As it turns out, there was. It seems that SQL had never paid attention to NAS because nobody used it, because the performance sucked. Windows didn't pay attention to workloads like SQL because again, nobody used it, so it wasn't on their radar. We got the File Server team using TPCC as one of their performance benchmarks for the file server, and some interesting things came to light.
The first was a bug which has been in the client side of the protocol stack since Windows 95! It effectively serializes all write traffic. When we started out, SMB was at ~20% of the performance (as measured by TPCC) compared to direct attached storage. By the time we were done, the performance over SMB was at 97% of the performance of direct-attach.
The great thing about this is that it is a client-side fix, which has been released as a Windows QFE to Windows Server 2008 R2, and I believe 2008 as well. Because it's client-side, you get the benefit regardless of what NAS device is on the other end of the wire.
Going beyond that, the File server team has incorporated the RDMA protocol, in which network traffic goes directly from the wire into user memory without being copied to kernel space. This dramatically reduces CPU consumption, which can suck up most of your CPU, even in iSCSI environments. Now, the CPU used by the TCP stack is comparable to Fibre Channel.
There are also a collection of significant enhancements to the protocol, moving the protocol from 1.0 to 2.2.
The Windows architects have published all of these changes, and have been sitting with all of the major NAS vendors, to make sure that they can also take advantage of these improvements.
Bottom line is that just within the past year or so, the landscape has significantly shifted, so that now it is possible to put together a NAS-based configuration which performs on par with a SAN.
Kevin Farlee
SQL Server Storage Engine PM
I was about to post this same information after reading this, so I am happy that you chimed in here Kevin. I've been benchmarking SQL Server on SMB recently due to the support for SMB as a shared storage solution for failover clustering in SQL Server 2012 (which = no need for expensive SAN with good HA), and I've been getting excellent results. 🙂
Keep up the good work on the NAS support for SQL, it is really redefining the storage market space for databases.
Jonathan Kehayias | Principal Consultant | MCM: SQL Server 2008
My Blog | Twitter | MVP Profile
Training | Consulting | Become a SQLskills Insider
Troubleshooting SQL Server: A Guide for Accidental DBAs[/url]
July 24, 2015 at 3:22 am
Interesting.. we have NetApp FAS2240-4 if I remember its number correct (with SATA disks).
It is connected over Ethernet to VMware hosts.
We tested the performance with iSCSI and it was awful
Then we switched to NFS and it's more or less OK now.

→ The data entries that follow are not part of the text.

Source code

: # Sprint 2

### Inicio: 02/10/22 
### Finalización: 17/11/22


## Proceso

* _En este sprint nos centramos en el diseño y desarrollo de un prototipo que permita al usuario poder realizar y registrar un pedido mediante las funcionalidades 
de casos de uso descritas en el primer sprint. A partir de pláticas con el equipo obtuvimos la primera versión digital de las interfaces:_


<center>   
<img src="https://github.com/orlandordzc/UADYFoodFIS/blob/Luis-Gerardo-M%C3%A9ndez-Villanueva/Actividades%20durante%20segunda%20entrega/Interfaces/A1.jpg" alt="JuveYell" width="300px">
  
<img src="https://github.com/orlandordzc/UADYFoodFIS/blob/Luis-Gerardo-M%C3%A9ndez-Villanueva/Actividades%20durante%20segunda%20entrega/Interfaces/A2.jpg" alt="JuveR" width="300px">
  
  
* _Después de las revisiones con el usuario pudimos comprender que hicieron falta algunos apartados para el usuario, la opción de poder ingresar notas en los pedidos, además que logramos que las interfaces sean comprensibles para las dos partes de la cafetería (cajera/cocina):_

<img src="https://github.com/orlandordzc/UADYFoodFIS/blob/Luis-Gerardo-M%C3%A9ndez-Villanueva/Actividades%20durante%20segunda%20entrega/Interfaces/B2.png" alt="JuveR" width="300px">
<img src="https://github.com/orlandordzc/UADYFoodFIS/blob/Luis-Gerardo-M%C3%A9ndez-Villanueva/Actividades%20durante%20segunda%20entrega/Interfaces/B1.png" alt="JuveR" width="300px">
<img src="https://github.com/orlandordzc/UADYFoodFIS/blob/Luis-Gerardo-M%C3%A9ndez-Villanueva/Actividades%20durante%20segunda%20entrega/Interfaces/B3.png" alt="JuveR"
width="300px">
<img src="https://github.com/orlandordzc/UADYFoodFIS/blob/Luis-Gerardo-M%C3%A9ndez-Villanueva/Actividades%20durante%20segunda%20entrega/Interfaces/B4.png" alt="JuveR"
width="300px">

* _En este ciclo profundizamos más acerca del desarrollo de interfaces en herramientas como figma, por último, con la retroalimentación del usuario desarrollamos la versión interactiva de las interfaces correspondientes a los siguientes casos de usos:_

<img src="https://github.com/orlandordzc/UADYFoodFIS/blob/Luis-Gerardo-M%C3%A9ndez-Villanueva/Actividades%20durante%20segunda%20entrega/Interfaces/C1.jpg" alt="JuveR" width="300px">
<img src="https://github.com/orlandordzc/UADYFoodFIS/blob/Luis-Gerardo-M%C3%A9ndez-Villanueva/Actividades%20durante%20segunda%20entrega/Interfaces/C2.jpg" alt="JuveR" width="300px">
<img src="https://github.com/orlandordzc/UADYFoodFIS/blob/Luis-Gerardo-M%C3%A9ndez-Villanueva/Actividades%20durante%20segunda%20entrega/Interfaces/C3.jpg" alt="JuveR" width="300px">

Does it contradict your summary?
July 24, 2015 at 5:30 am
Scott D. Jacobson (4/26/2012)
I'm really surprised no one mentioned [url= http://www.openfiler.com/%5DOpenFiler%5B/url%5D. Some of us don't have the luxury of shelling out hundreds of thousands or millions of dollars for a solution. Especially if that solution is going to be used in a dev/testing environment.We have a dev set up with SQL Server on bare metal and VMs. Both instances are using iSCSI targets as local disks and the performance over regular 1Gbps Ethernet is great for our purposes.
OpenFiler also offers paid support if you need a little more assurance and feautres (HA, failover) in the enterprise space. Great tool.
Because OpenFiler is just an implementation of the iSCSI protocol. You still need to architect a proper hardware solution with either NAS or SAN connectivity to build out a full storage system.
July 24, 2015 at 6:25 am
I'm sorry, but this article is dreadful and despite the claims of research, the author still doesn't have a good understanding of a SAN (or NAS) environment.
First, talk to your IT guys, because a NetApp 3160? That's OLD. Like End of Availability for that model in 2012, which means it was launched ca. 2008. A lot has changed, as with anything technology, in that time. If you're having performance issues that'd be where I'd start. A NetApp 8020 HA pair with an adequate configuration can be had for far less than $80k US. Time to upgrade.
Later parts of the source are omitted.